First, it's important to understand what Ohm's law is because it distinguishes the relationship between the current, resistance, and voltage of a circuit. This law is often represented by the equation "V = IR," where V stands for the voltage, I stands for the current measured in amperes (A), and R stands for the resistance measured in ohms (Ω). Now, you can start calculating voltage drop across resistors in a simple electrical series circuit.

Let's say that you have a series circuit with a 30-volt battery and two resistors — the first at 4 ohms and the second at 6 ohms. You need to determine the total resistance first, which just involves adding the two resistances to get 10 ohms. Next, you need to find the current with the Ohm's law equation. So, you'll need to divide the voltage (30 volts) by the total resistance (10 ohms), which gives you 3 amps. Finally, you can find the voltage drop by plugging in the current and resistance of each resistor into the Ohm's law equation, which gives you 12 volts for resistor one and 18 volts for resistor two. If you do the math correctly, the sum of the voltage drops will equal the total voltage.

Still using Ohm's law, it's possible to calculate voltage drop and the potential voltage at points before, between, and after each resistor in a series circuit; it just requires a slightly different approach. Let's say that resistor one is 4 ohms and resistor two is 6 ohms. The first point of interest (A) before resistor one is 60 volts, the second point (B) between resistors one and two is 40 volts, and the potential at a third point (C) after resistor two is unknown.

The voltage drop across resistor one is the difference between the potential of the surrounding points of interest. So, you would subtract point B from point A to get a voltage drop of 20 volts across resistor one. Now, you need to find the current flowing through resistor one by dividing the first voltage drop (20 volts) by the resistor's value (4 ohms), which is 5 amps. Since the same current flows through resistor two, you can determine the voltage drop across the second resistor by multiplying its value (6 ohms) to the current (5 amps), which comes to 30 volts.

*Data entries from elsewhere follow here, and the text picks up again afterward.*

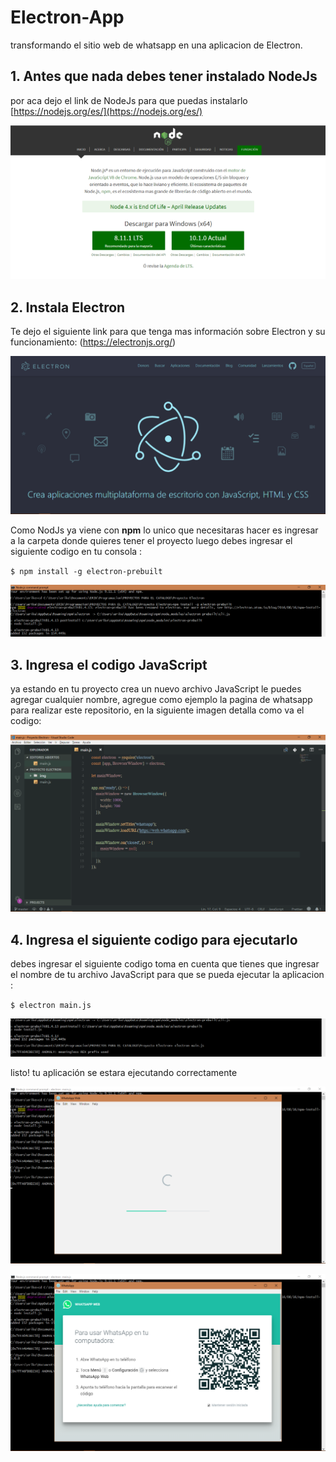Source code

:# Electron-App
transformando el sitio web de whatsapp en una aplicacion de Electron. 



## 1. Antes que nada debes tener instalado NodeJs
por aca dejo el link de NodeJs para que puedas instalarlo [https://nodejs.org/es/](https://nodejs.org/es/)


![](/img/5.png)


## 2. Instala Electron
Te dejo el siguiente link para que tenga mas información sobre Electron y su funcionamiento: (https://electronjs.org/)

![](/img/6.png)

Como NodJs ya viene con **npm** lo unico que necesitaras hacer es ingresar a la carpeta donde quieres tener el proyecto luego
debes ingresar el siguiente codigo en tu consola :

`$ npm install -g electron-prebuilt`


![](/img/1.png)



## 3. Ingresa el codigo JavaScript

ya estando en tu proyecto crea un nuevo archivo JavaScript le puedes agregar cualquier nombre, agregue como ejemplo la pagina de whatsapp
para realizar este repositorio, en la siguiente imagen detalla como va el codigo:


![](/img/7.png)


## 4. Ingresa el siguiente codigo para ejecutarlo

debes ingresar el siguiente codigo toma en cuenta que tienes que ingresar el nombre de tu archivo JavaScript para que se pueda ejecutar la aplicacion :

`$ electron main.js`

![](/img/2.png)



listo! tu aplicación se estara ejecutando correctamente

![](/img/3.png)



![](/img/4.png)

On the other hand, the characteristics of a parallel circuit are different from a series circuit. The primary difference is that current flows through multiple paths and can vary while the voltage is the same for each path. Another difference, though, is that the voltage is applied equally across the multiple paths. Since each component receives the same voltage, it's much simpler to calculate the voltage drop across a resistor in a parallel circuit. Let's say that you have a 30-volt battery with three resistors on a parallel circuit. The voltage drop across each resistor will be 30 volts.